Зажав тройку "яков" со всех сторон, гитлеровцы повели на них атаки. Первым оказался сбитым Шиошвили. Потом вспыхнул самолет Джабидзе. Чирков остался один против 14 "мессеров". Искусно маневрируя, лейтенант сбил еще одного врага. Но когда он вцепился в хвост очередного противника, в кабине разорвался снаряд. В руку впились осколки, она сразу отяжелела и перестала слушаться. Лейтенант не успел вовремя нажать на гашетку пулеметов, и Ме-109 ушел от атаки. В тот же момент сверху на "як" свалился "мессер". Боковым зрением Чирков увидел огненные трасы: пушечные очереди противника разворотили правую плоскость и подожгли мотор. Летчик бросил машину в глубокий вираж и сбил пламя. Драться на искалеченном самолете не было никакой возможности, и лейтенант круто повел "як" к земле, рассчитывая, что зеленая окраска машины на фоне лесов и полей скроет его от глаз противника. Снижаясь, Чирков обернулся, чтобы посмотреть, где враг. Немцы не преследовали советского летчика. Им было уже не до Чиркова. Высоко над ним снова кипел бой. С "мессерами" дралась подоспевшая на помощь бомбардировщикам тройка И-16. СБ благополучно долетели до цели и отбомбились. Чирков не дотянул до своего аэродрома и посадил самолет на поле неподалеку от нашей передовой. Едва он вылез из кабины, как потерял сознание. Летчика подобрали санитары из ближайшей войсковой части. Они и доставили его в медсанбат, откуда Чиркова перевезли в один из ленинградских госпиталей{151}.

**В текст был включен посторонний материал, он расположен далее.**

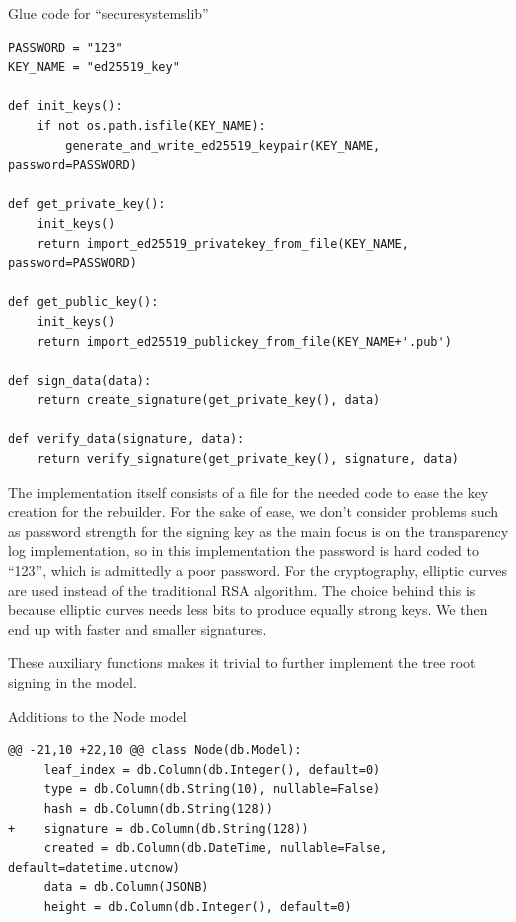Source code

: \documentclass[../Main/thesis.tex]{subfiles}
\begin{document}
\begin{listing}[H]
\caption{Glue code for ``securesystemslib''}
\label{lst:securesystemslib_glue}
\begin{verbatim}
PASSWORD = "123"
KEY_NAME = "ed25519_key"

def init_keys():
    if not os.path.isfile(KEY_NAME):
        generate_and_write_ed25519_keypair(KEY_NAME, password=PASSWORD)

def get_private_key():
    init_keys()
    return import_ed25519_privatekey_from_file(KEY_NAME, password=PASSWORD)

def get_public_key():
    init_keys()
    return import_ed25519_publickey_from_file(KEY_NAME+'.pub')

def sign_data(data):
    return create_signature(get_private_key(), data)

def verify_data(signature, data):
    return verify_signature(get_private_key(), signature, data)
\end{verbatim}
\end{listing}

The implementation itself consists of a file for the needed code to ease the key
creation for the rebuilder. For the sake of ease, we don't consider problems
such as password strength for the signing key as the main focus is on the
transparency log implementation, so in this implementation the password is
hard coded to ``123'', which is admittedly a poor password. For the
cryptography, elliptic curves are used instead of the traditional RSA algorithm.
The choice behind this is because elliptic curves needs less bits to produce
equally strong keys. We then end up with faster and smaller signatures.

These auxiliary functions makes it trivial to further implement the tree root
signing in the model.

\begin{listing}[H]
\caption{Additions to the Node model}
\label{lst:node_tree_root_signature}
\begin{verbatim}
@@ -21,10 +22,10 @@ class Node(db.Model):
     leaf_index = db.Column(db.Integer(), default=0)
     type = db.Column(db.String(10), nullable=False)
     hash = db.Column(db.String(128))
+    signature = db.Column(db.String(128))
     created = db.Column(db.DateTime, nullable=False, default=datetime.utcnow)
     data = db.Column(JSONB)
     height = db.Column(db.Integer(), default=0)
\end{verbatim}
\end{listing}
\end{document}
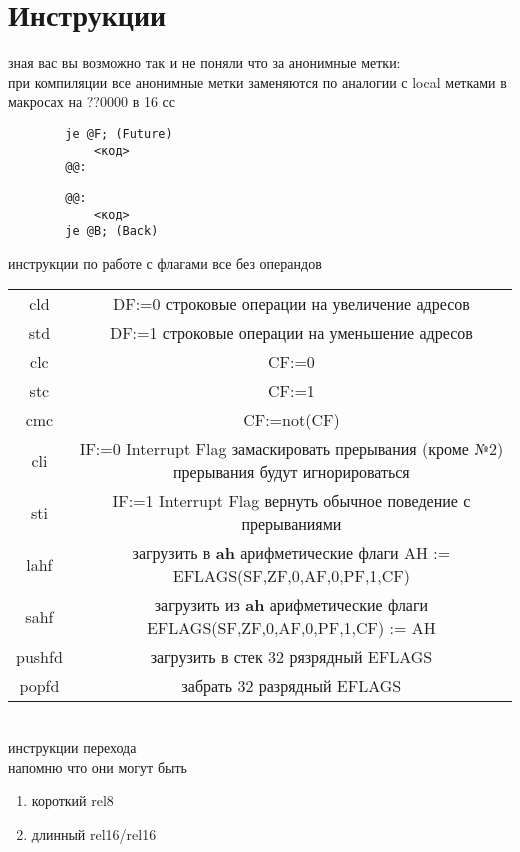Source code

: \documentclass[a4paper,10pt]{article}
\begin{document}
\section*{Инструкции}
зная вас вы возможно так и не поняли что за анонимные метки: \\
при компиляции все анонимные метки заменяются по аналогии с local метками в макросах на ??0000 в 16 сс
\begin{multicols}{2}
    \begin{verbatim}
        je @F; (Future)
            <код>
        @@:
    \end{verbatim}
    \columnbreak
    \begin{verbatim}
        @@: 
            <код>
        je @B; (Back)
    \end{verbatim}
\end{multicols}
\vspace{0.5cm}
инструкции по работе с флагами все без операндов \\
\begin{tabular}{|c|c|}
    \hline
    cld & DF:=0 строковые операции на увеличение адресов \\
    std & DF:=1 строковые операции на уменьшение адресов \\
    clc & CF:=0 \\
    stc & CF:=1 \\
    cmc & CF:=not(CF) \\
    cli & IF:=0 Interrupt Flag замаскировать прерывания (кроме №2) прерывания будут игнорироваться \\
    sti & IF:=1 Interrupt Flag вернуть обычное поведение с прерываниями \\
    lahf & загрузить в \textbf{ah} арифметические флаги AH := EFLAGS(SF,ZF,0,AF,0,PF,1,CF)\\
    sahf & загрузить из \textbf{ah} арифметические флаги EFLAGS(SF,ZF,0,AF,0,PF,1,CF) := AH\\
    pushfd & загрузить в стек 32 рязрядный EFLAGS \\
    popfd & забрать 32 разрядный EFLAGS \\
    \hline
\end{tabular}
\vspace{1cm} \\
инструкции перехода \\
напомню что они могут быть
\begin{enumerate}
    \item короткий rel8
    \item длинный rel16/rel16
\end{enumerate}
\end{document}
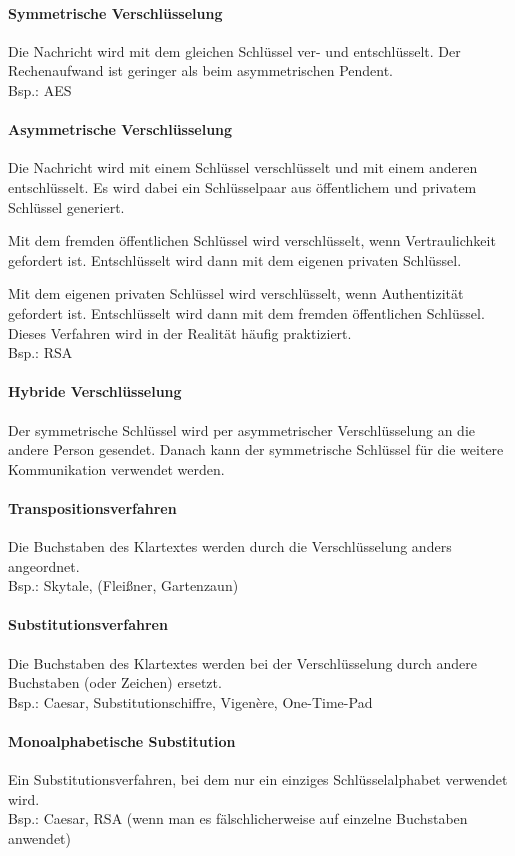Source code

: \documentclass[10pt]{article}
\begin{document}
\paragraph{Symmetrische Verschlüsselung} Die Nachricht wird mit dem gleichen Schlüssel ver- und entschlüsselt. Der Rechenaufwand ist geringer als beim asymmetrischen Pendent.\\
Bsp.: AES
\paragraph{Asymmetrische Verschlüsselung} Die Nachricht wird mit einem Schlüssel verschlüsselt und mit einem anderen entschlüsselt. Es wird dabei ein Schlüsselpaar aus öffentlichem und privatem Schlüssel generiert.

Mit dem fremden öffentlichen Schlüssel wird verschlüsselt, wenn Vertraulichkeit gefordert ist. Entschlüsselt wird dann mit dem eigenen privaten Schlüssel.

Mit dem eigenen privaten Schlüssel wird verschlüsselt, wenn Authentizität gefordert ist. Entschlüsselt wird dann mit dem fremden öffentlichen Schlüssel. Dieses Verfahren wird in der
Realität häufig praktiziert.
\\
Bsp.: RSA
\paragraph{Hybride Verschlüsselung} Der symmetrische Schlüssel wird per asymmetrischer Verschlüsselung an die andere Person gesendet. Danach kann der symmetrische Schlüssel für die weitere Kommunikation verwendet werden.
\paragraph{Transpositionsverfahren} Die Buchstaben des Klartextes werden durch die Verschlüsselung anders angeordnet.\\
Bsp.: Skytale, (Fleißner, Gartenzaun)
\paragraph{Substitutionsverfahren} Die Buchstaben des Klartextes werden bei der Verschlüsselung durch andere Buchstaben (oder Zeichen) ersetzt.\\
Bsp.: Caesar, Substitutionschiffre, Vigenère, One-Time-Pad
\paragraph{Monoalphabetische Substitution} Ein Substitutionsverfahren, bei dem nur ein einziges Schlüsselalphabet verwendet wird.\\
Bsp.: Caesar, RSA (wenn man es fälschlicherweise auf einzelne Buchstaben anwendet)
\end{document}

Чиркова я хорошо знал, и известие о его ранении очень огорчило меня. В таких летчиках мы очень нуждались в то время - они были не только великолепными мастерами своего дела, но и превосходными воспитателями. Образно говоря, такие, как Чирков, были тем составом, который накрепко цементирует звено, эскадрилью, полк и придает им те особые боевые качества, без которых нельзя успешно и долго воевать.